I sat at my desk today feeling a little nostalgic, thinking about my mother’s ability to draw and paint. She took a few classes decades ago and dabbled a bit with a few paintings. They weren’t what you would call great, but they were nice. She definitely had an eye for color and pleasing subject matter. (Her father painted also and all of his works were distributed to the family many years ago.) I like to look at her paintings sometimes just because it brings back memories of her. I can almost hear her voice and see her hands.
Those hands could also play the piano. I still have her piano music– stacks of it– yellowed with age, none of which I can play because I never learned how. As I was sitting at the desk thinking of these things I wished that I had learned how to do them too. It may have been something we could have shared.

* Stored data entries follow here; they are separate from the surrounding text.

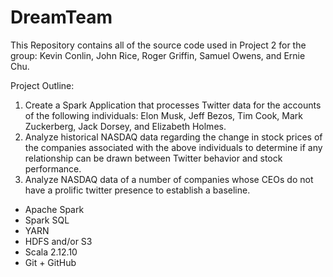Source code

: # DreamTeam
This Repository contains all of the source code used in Project 2 for the group: Kevin Conlin, John Rice, Roger Griffin, Samuel Owens, and Ernie Chu.

Project Outline:
1) Create a Spark Application that processes Twitter data for the accounts of the following individuals: Elon Musk, Jeff Bezos, Tim Cook, Mark Zuckerberg, Jack Dorsey, and Elizabeth Holmes.
2) Analyze historical NASDAQ data regarding the change in stock prices of the companies associated with the above individuals to determine if any relationship can be drawn between Twitter behavior and stock performance.
3) Analyze NASDAQ data of a number of companies whose CEOs do not have a prolific twitter presence to establish a baseline.



- Apache Spark
- Spark SQL
- YARN
- HDFS and/or S3
- Scala 2.12.10
- Git + GitHub
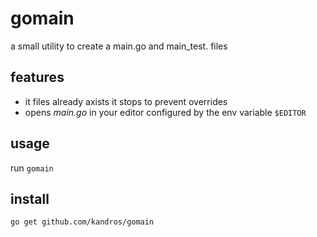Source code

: # gomain

a small utility to create a main.go and main_test. files

## features

- it files already axists it stops to prevent overrides
- opens _main.go_ in your editor configured by the env variable `$EDITOR`

## usage

run `gomain`

## install

`go get github.com/kandros/gomain`
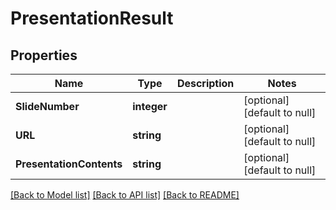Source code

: # PresentationResult

## Properties
Name | Type | Description | Notes
------------ | ------------- | ------------- | -------------
**SlideNumber** | **integer** |  | [optional] [default to null]
**URL** | **string** |  | [optional] [default to null]
**PresentationContents** | **string** |  | [optional] [default to null]

[[Back to Model list]](../README.md#documentation-for-models) [[Back to API list]](../README.md#documentation-for-api-endpoints) [[Back to README]](../README.md)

If you’re a parent you know that your children go off in their own directions and pursue their own interests. You take joy from seeing them grow and become their own individual self. As a child, you’re busy learning and making your way in life, cutting those apron strings so you can be who you are. Perhaps it’s only later in life that we reflect on things like this and wish we had taken more of an interest at the time.

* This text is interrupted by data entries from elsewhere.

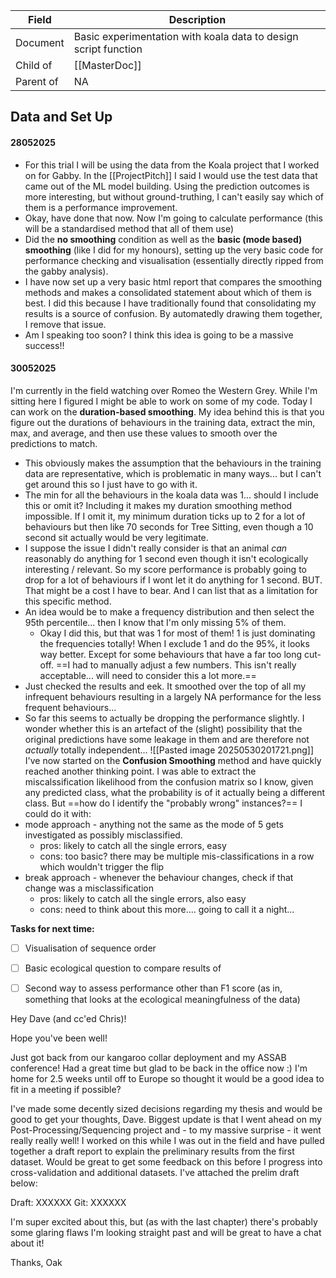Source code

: | Field     | Description                                                     |
| --------- | --------------------------------------------------------------- |
| Document  | Basic experimentation with koala data to design script function |
| Child of  | [[MasterDoc]]                                                   |
| Parent of | NA                                                              |
## Data and Set Up
#### 28052025
- For this trial I will be using the data from the Koala project that I worked on for Gabby. In the [[ProjectPitch]] I said I would use the test data that came out of the ML model building. Using the prediction outcomes is more interesting, but without ground-truthing, I can't easily say which of them is a performance improvement.
- Okay, have done that now. Now I'm going to calculate performance (this will be a standardised method that all of them use)
- Did the **no smoothing** condition as well as the **basic (mode based) smoothing** (like I did for my honours), setting up the very basic code for performance checking and visualisation (essentially directly ripped from the gabby analysis). 
- I have now set up a very basic html report that compares the smoothing methods and makes a consolidated statement about which of them is best. I did this because I have traditionally found that consolidating my results is a source of confusion. By automatedly drawing them together, I remove that issue.
- Am I speaking too soon? I think this idea is going to be a massive success!!
#### 30052025
I'm currently in the field watching over Romeo the Western Grey. While I'm sitting here I figured I might be able to work on some of my code. Today I can work on the **duration-based smoothing**. My idea behind this is that you figure out the durations of behaviours in the training data, extract the min, max, and average, and then use these values to smooth over the predictions to match.
- This obviously makes the assumption that the behaviours in the training data are representative, which is problematic in many ways... but I can't get around this so I just have to go with it.
- The min for all the behaviours in the koala data was 1... should I include this or omit it? Including it makes my duration smoothing method impossible. If I omit it, my minimum duration ticks up to 2 for a lot of behaviours but then like 70 seconds for Tree Sitting, even though a 10 second sit actually would be very legitimate.
- I suppose the issue I didn't really consider is that an animal *can* reasonably do anything for 1 second even though it isn't ecologically interesting / relevant. So my score performance is probably going to drop for a lot of behaviours if I wont let it do anything for 1 second. BUT. That might be a cost I have to bear. And I can list that as a limitation for this specific method.
- An idea would be to make a frequency distribution and then select the 95th percentile... then I know that I'm only missing 5% of them.
	- Okay I did this, but that was 1 for most of them! 1 is just dominating the frequencies totally! When I exclude 1 and do the 95%, it looks way better. Except for some behaviours that have a far too long cut-off. ==I had to manually adjust a few numbers. This isn't really acceptable... will need to consider this a lot more.==
- Just checked the results and eek. It smoothed over the top of all my infrequent behaviours resulting in a largely NA performance for the less frequent behaviours...
- So far this seems to actually be dropping the performance slightly. I wonder whether this is an artefact of the (slight) possibility that the original predictions have some leakage in them and are therefore not *actually* totally independent...
![[Pasted image 20250530201721.png]]
I've now started on the **Confusion Smoothing** method and have quickly reached another thinking point. I was able to extract the miscalssification likelihood from the confusion matrix so I know, given any predicted class, what the probability is of it actually being a different class. But ==how do I identify the "probably wrong" instances?== I could do it with:
- mode approach - anything not the same as the mode of 5 gets investigated as possibly misclassified. 
	- pros: likely to catch all the single errors, easy
	- cons: too basic? there may be multiple mis-classifications in a row which wouldn't trigger the flip
- break approach - whenever the behaviour changes, check if that change was a misclassification
	- pros: likely to catch all the single errors, also easy
	- cons: need to think about this more.... going to call it a night...



**Tasks for next time:**
- [ ] Visualisation of sequence order
- [ ] Basic ecological question to compare results of
- [ ] Second way to assess performance other than F1 score (as in, something that looks at the ecological meaningfulness of the data)












Hey Dave (and cc'ed Chris)!

Hope you've been well!

Just got back from our kangaroo collar deployment and my ASSAB conference! Had a great time but glad to be back in the office now :) I'm home for 2.5 weeks until off to Europe so thought it would be a good idea to fit in a meeting if possible?

I've made some decently sized decisions regarding my thesis and would be good to get your thoughts, Dave. Biggest update is that I went ahead on my Post-Processing/Sequencing project and - to my massive surprise - it went really really well! I worked on this while I was out in the field and have pulled together a draft report to explain the preliminary results from the first dataset. Would be great to get some feedback on this before I progress into cross-validation and additional datasets. I've attached the prelim draft below:

Draft: XXXXXX
Git: XXXXXX

I'm super excited about this, but (as with the last chapter) there's probably some glaring flaws I'm looking straight past and will be great to have a chat about it!

Thanks,
Oak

One thing I was interested in, but never did learn to do, was ice skating. My sister could. She had a pair of skates. She and all the neighborhood kids would go the ponds in the woods and looked so graceful and strong skating around on the milky white ice. I shuffled along on the frozen pond in my winter boots, trying not to fall. I could never keep up with the kids on the skates though. I wanted to learn so I could fly around on the ice with them, but never had skates of my own. And of course when you’re kids, your siblings are not always inclined to share with you. Her feet were bigger than mine anyway so I couldn’t wear them. Being a kid I just tagged along and found other things to do and enjoyed watching them.
At my age there are many things I can still learn to do, and of course there are things I will never learn to do because the body no longer has the ability. I’m dabbling with a bit of basic drawing skills now and then as I have time. Ice skating is something I do in my mind’s eye with abundant grace and ease (and I never fall!).
What talents did your family members have that you wish you had learned to do? What memories do they bring up for you? Have you taken any steps to begin learning how to do those things?